NATO müttefikleri savunma harcamalarını artırmalı. 

Ucu bize de dokunan bir öneri. Belçika, Kanada, Hırvatistan, Lüksemburg, İtalya, Portekiz, Slovenya ve İspanya dışında kalan üyelerin önemli bir bölümü şu anda GSYH’lerinin yüzde 2’sinden fazlasını savunmaya ayırma hedefini tutturuyorlar. Biz en fazla savunma harcaması yapan ilk beş üye arasında yer alıyoruz. Bu rakamın daha da artacak olması bizim için önemli bir yük olacaktır.

Avrupa ne yapacak?

Hepsi bu kadar değil; Trump’ın başka planları da var. İklim anlaşmasından çekilmesi; Dünya Sağlık Örgütü’nü terk etmesi gibi adımlar önemli ama asıl kritik olan Avrupa ile ilişkileri nasıl yöneteceği. “Trump tedirginliği”ni Avrupa’nın lokomotif ülkeleri Almanya ve Fransa liderlerinin geçen haftaki açıklamalarından net bir şekilde görebiliyoruz. 

Almanya Başbakanı Scholz, “Trump bir sınav olacak” diyerek alacakları önlemleri gözden geçireceklerini söylüyor. Yani onlar da durumu “savaş odası”nda anlık olarak izleyip değerlendirecekler. Fransa Cumhurbaşkanı Macron ise “Egemenliğimizi korumak artık daha önemli” diyerek olağanüstü hal sinyalleri veriyor. ABD ile sert bir ticaret ve yatırım savaşına hazırlanıyorlar. “Otomobil, çelik ve kimyaya destek hayati önemde” diyerek korumacı adımların adresini gösteriyor. “Yapay zekada lider olmalıyız” diyerek Trump’ın başlattığı yapay zeka atağına meydan okuyorlar. “Savunmaya yatırım yapmalıyız” sözleriyle de ABD desteği olmadan askeri anlamda ayakta kalabilmeleri gerektiğini vurguluyorlar.

“ABD hapşırırsa dünya nezle olur. Biz ise grip oluyoruz.”-- 

Bu söz, mevcut risklerin ciddiyetini özetliyor. 

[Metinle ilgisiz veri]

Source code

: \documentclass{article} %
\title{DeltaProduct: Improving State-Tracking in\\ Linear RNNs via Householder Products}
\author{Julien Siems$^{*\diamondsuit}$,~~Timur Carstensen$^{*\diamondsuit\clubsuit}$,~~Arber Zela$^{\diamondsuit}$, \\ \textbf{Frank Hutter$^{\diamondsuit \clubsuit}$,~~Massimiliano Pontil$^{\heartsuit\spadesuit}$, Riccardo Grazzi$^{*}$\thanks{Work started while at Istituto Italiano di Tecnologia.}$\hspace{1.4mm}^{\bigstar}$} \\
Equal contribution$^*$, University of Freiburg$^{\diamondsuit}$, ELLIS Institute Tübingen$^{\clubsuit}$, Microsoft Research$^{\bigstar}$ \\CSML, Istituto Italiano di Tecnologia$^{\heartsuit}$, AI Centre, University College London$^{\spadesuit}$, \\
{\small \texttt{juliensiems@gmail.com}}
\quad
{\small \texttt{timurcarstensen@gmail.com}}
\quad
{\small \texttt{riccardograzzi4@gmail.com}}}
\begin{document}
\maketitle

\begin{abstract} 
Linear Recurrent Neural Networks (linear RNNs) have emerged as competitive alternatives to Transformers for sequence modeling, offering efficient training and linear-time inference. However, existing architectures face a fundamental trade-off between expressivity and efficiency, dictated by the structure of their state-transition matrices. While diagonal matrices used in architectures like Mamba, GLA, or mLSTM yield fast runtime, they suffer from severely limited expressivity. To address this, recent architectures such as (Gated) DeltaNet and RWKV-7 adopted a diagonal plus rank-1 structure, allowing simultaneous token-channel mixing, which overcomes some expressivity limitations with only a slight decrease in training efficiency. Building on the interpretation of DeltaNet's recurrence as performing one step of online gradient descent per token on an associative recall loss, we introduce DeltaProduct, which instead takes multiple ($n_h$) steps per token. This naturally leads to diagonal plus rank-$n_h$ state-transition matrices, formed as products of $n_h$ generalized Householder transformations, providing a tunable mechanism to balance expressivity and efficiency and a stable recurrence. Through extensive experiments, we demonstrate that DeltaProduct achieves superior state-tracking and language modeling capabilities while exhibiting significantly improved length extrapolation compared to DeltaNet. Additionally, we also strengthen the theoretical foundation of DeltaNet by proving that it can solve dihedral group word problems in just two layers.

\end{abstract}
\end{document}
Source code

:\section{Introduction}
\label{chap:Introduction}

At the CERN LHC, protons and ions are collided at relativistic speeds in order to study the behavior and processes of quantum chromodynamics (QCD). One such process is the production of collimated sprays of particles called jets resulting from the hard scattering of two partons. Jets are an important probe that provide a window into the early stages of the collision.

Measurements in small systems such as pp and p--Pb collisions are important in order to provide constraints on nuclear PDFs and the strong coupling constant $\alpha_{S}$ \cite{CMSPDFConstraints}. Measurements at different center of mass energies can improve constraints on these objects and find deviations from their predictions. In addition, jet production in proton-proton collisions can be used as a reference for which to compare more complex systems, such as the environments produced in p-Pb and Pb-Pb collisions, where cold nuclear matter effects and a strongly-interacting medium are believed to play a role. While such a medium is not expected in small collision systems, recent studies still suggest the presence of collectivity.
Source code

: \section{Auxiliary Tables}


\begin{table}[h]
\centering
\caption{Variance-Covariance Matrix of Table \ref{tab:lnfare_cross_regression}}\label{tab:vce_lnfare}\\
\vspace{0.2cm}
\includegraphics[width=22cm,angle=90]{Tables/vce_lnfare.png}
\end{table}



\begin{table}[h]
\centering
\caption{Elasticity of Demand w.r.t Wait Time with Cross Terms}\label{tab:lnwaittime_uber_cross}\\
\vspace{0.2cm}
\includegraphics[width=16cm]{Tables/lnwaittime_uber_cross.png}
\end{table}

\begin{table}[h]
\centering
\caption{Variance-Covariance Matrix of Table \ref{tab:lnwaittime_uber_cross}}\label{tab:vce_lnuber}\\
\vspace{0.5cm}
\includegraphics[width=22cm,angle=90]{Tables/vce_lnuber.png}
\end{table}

Siyah kuğular yıkıcı olabilir, ama gri gergedanlar daha tehlikelidir. Çünkü siyah kuğular aslında gri gergedanların evrim geçirmiş halidir. 2008 krizinin alametleri 2006 ve 2007’de vardı. 11 Eylül’e götüren olaylar da 10 Eylül’de gerçekleşmedi, El Kaide 10 Eylül’de kurulmadı. Kovid-19 pandemisi de aslında bir “gri gergedan”dı. Çünkü vebadan başlayıp İspanyol gribine, Ebola’dan SARS’a kadar birçok salgın nedeniyle bu tür bir enfeksiyon riskinden haberdardık; ama başımıza geleceğine inanmıyorduk. 

Büyük tehditler, önceden fark edilip önlem alınmadığında çok daha yıkıcı olabilir. Ticaret savaşları ve gümrük tarifeleri gibi gri gergedanları, şimdiden hesaplamalı ve stratejik önlemler almalıyız.